Reducing carbon emissions: Responsibility of key nations
US President-elect Donald Trump has expressed doubts over climate science, signifying it as a hoax. How can we expect such a country to pay for the carbon sink when Trump threatened to withdraw from the already ratified Paris Agreement?
The United Nations Framework for Convention on Climate Change (UNFCCC)’s 13th assembly in Bali, Indonesia, in 2007, first developed the concept of REDD (Reducing Emissions from Deforestation and Forest Degradation).
Of the total greenhouse gas (GHG) emission, it was found that deforestation and forest degradation account for nearly 20 per cent emission in the form of carbon.
Hence to reduce the GHG emission, preventing deforestation and forest land degradation was seen as one of the crucial tasks.
And, for those developing and underdeveloped countries that help in reducing the atmospheric carbon by capturing and sequestering in their forests, the developed countries, listed as Annex I countries, which are the top GHG emitters, had to help them financially and technically.
Based on the results of how much carbon is sequestered by the forests with reference to a certain baseline data, the forests are to be paid. This is the basic concept of carbon trading.
The REDD mechanism became REDD+ and REDD++ after additional components such as sustainable management of forests and conservation and enhancement of forest carbon stocks are included in it.
Global temperature is soaring neither because ‘we’ (Nepalese) are consuming a high amount of fossil fuels nor because we are rapidly clearing forest lands.
The amount of GHGs emitted by Nepal annually hardly equals the daily emission, if not hourly, by, for example, China alone. Similar comparisons can be made with the USA, India, Russia, Japan and the European Union. Nepal’s contribution to global GHG emission is just 0.025 per cent.
Ceteris paribus, it would take forty years for Nepal to emit 1 per cent of the current annual global GHG emission. Even if we allocate our whole budget in fossil fuel only, our contribution to annual global GHG emission probably won’t reach 1 per cent.
And still, we are behind REDD that aims to reduce atmospheric carbon by preventing deforestation from us, not from the top emitters! Should we always focus on forest conservation only or think about development too?
It is not that development cannot be achieved within environmental protection, but instead of regulating a REDD implementation mechanism, deploying that manpower in other developmental works will be more beneficial.
We are in the list of the Least Developed Countries (LDCs) not because we don’t have sufficient money but because we don’t have the ability to spend it effectively and the will to develop ourselves.
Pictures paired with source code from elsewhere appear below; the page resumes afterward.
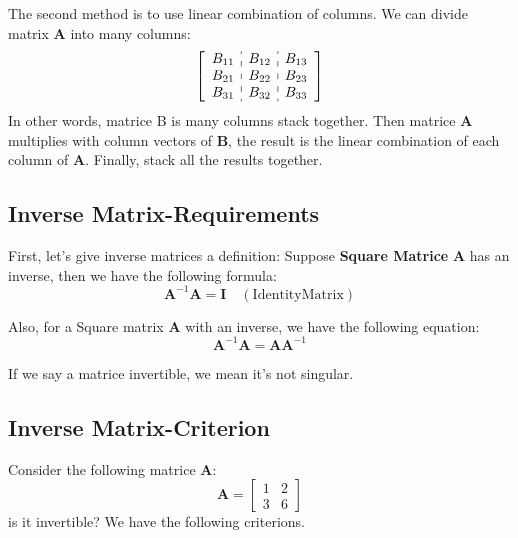         The second method is to use linear combination of columns. We can divide matrix \textbf{A} into many columns:
            \begin{equation}
                 \left[
                    \begin{array}{c:c:c}
                    B_{11} & B_{12} & B_{13} \\
                    B_{21} & B_{22} & B_{23} \\
                    B_{31} & B_{32} & B_{33} \\
                    \end{array}
                    \right]
            \end{equation}
        In other words, matrice B is many columns stack together.
        Then matrice \textbf{A} multiplies with  column vectors of \textbf{B}, the result is the linear combination of each column of \textbf{A}.
        Finally, stack all the results together.
        
    \subsection{Inverse Matrix-Requirements}
        First, let's give inverse matrices a definition:
        Suppose \textbf{Square Matrice} \textbf{A} has an inverse, then we have the following formula:
            \begin{equation}
                \mathbf{A}^{-1} \mathbf{A} = \mathbf{I}\quad (\mathrm{Identity Matrix})
            \end{equation}
        
        Also, for a Square matrix \textbf{A} with an inverse, we have the following equation:
            \begin{equation}
                \mathbf{A}^{-1} \mathbf{A} = \mathbf{A} \mathbf{A}^{-1}
            \end{equation}
        
        If we say a matrice invertible, we mean it's not singular.
        
    \subsection{Inverse Matrix-Criterion}
        Consider the following matrice \textbf{A}:
            \begin{equation}
                \textbf{A} = 
                \begin{bmatrix}
                    1 & 2\\
                    3 & 6
                \end{bmatrix}
            \end{equation}
        is it invertible? We have the following criterions.

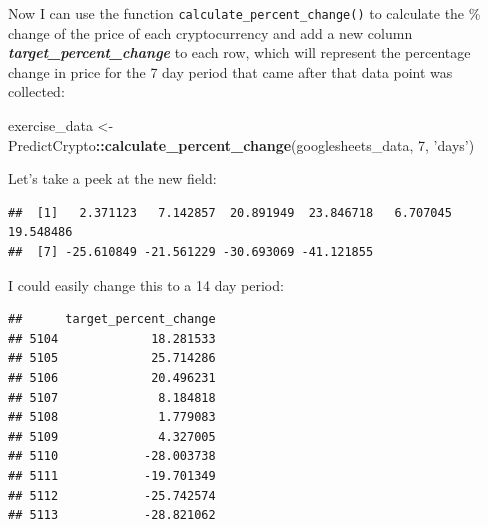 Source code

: \documentclass[
]{book}
\newenvironment{Shaded}{\begin{snugshade}}{\end{snugshade}}
\newcommand{\DecValTok}[1]{\textcolor[rgb]{0.00,0.00,0.81}{#1}}
\newcommand{\KeywordTok}[1]{\textcolor[rgb]{0.13,0.29,0.53}{\textbf{#1}}}
\newcommand{\NormalTok}[1]{#1}
\newcommand{\OperatorTok}[1]{\textcolor[rgb]{0.81,0.36,0.00}{\textbf{#1}}}
\newcommand{\StringTok}[1]{\textcolor[rgb]{0.31,0.60,0.02}{#1}}
\begin{document}
Now I can use the function \texttt{calculate\_percent\_change()} to calculate the \% change of the price of each cryptocurrency and add a new column \textbf{\emph{target\_percent\_change}} to each row, which will represent the percentage change in price for the 7 day period that came after that data point was collected:

\begin{Shaded}
\begin{Highlighting}[]
\NormalTok{exercise_data <-}\StringTok{ }\NormalTok{PredictCrypto}\OperatorTok{::}\KeywordTok{calculate_percent_change}\NormalTok{(googlesheets_data, }\DecValTok{7}\NormalTok{, }\StringTok{'days'}\NormalTok{)}
\end{Highlighting}
\end{Shaded}

Let's take a peek at the new field:

\begin{Shaded}
\end{Shaded}

\begin{verbatim}
##  [1]   2.371123   7.142857  20.891949  23.846718   6.707045  19.548486
##  [7] -25.610849 -21.561229 -30.693069 -41.121855
\end{verbatim}

I could easily change this to a 14 day period:

\begin{Shaded}
\end{Shaded}

\begin{verbatim}
##      target_percent_change
## 5104             18.281533
## 5105             25.714286
## 5106             20.496231
## 5107              8.184818
## 5108              1.779083
## 5109              4.327005
## 5110            -28.003738
## 5111            -19.701349
## 5112            -25.742574
## 5113            -28.821062
\end{verbatim}
\end{document}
Anyway, we are implementing REDD, but the issues of permanency, leakage, baseline data, etc. are raised and we are not certain to be paid again. We have been calculating the amount of dollars we deserve from our carbon sink but we don’t know if we will really get it.
Just a year ago, officials were wary of the source of money for the Green Climate Fund (GCF) which is supposed to pay for the carbon sink after 4 years, i.e. 2020 AD and the scenario has not yet changed significantly.
What makes the situation worse is the recent political development in the United States, which is also the second largest GHG emitting country, where the newly elected president Donald J. Trump has expressed doubts over climate science, signifying it as a hoax.
How can we expect such a country to pay for the carbon sink whose president-elect has even threatened to withdraw last year’s already ratified Paris agreement?
We have always been discussing how Nepal can get benefits from carbon trading. We hardly hear the discussions about how carbon trading benefits the environment actually, as the objective of REDD is to reduce the emissions and ultimately limit the rise in temperature.
But at the same time, the top carbon-emitting countries do not seem to be serious about cutting down their emissions.
Though the ratification of last year’s Paris agreement by many countries earlier than expected showed some silver linings, the recent political development seems to jeopardize the deal. It is not sure now that they will fulfill their commitment to limit the emissions.
If we really work for the environment, we must be able to tell them, the top emitters, “We don’t want any payment for the carbon we sequester. It’s our responsibility towards the environment/ the mother earth. We actually need you to cut down the emissions.”
Then only will we have the ethical right to pressurize them to cut down the emissions. Otherwise, they will always go on saying that they were helping to mitigate the effects of climate change by paying for the carbon and it seems that we are letting them emit as much GHGs as they want for the sake of money.
Expecting money from the one and pressurizing the same to cut emission does not seem reasonable. What if those countries themselves say that they won’t pay for the carbon sink? The USA may say so soon. Will we start deforestation to pressurize them? Certainly not.
Developed countries are also unwilling to cut down emissions in the name of ‘economic growth’.
But, the Climate Group, in one of its news stories last year, wrote – “Demonstrating again that economic growth can be achieved within environmental protection, according to the document presented to the press, ‘Switzerland emits less GHG today than in 1990 despite the fact that gross national product increased by 36% over the intervening period.’
If Switzerland can do it, can’t other countries do the same?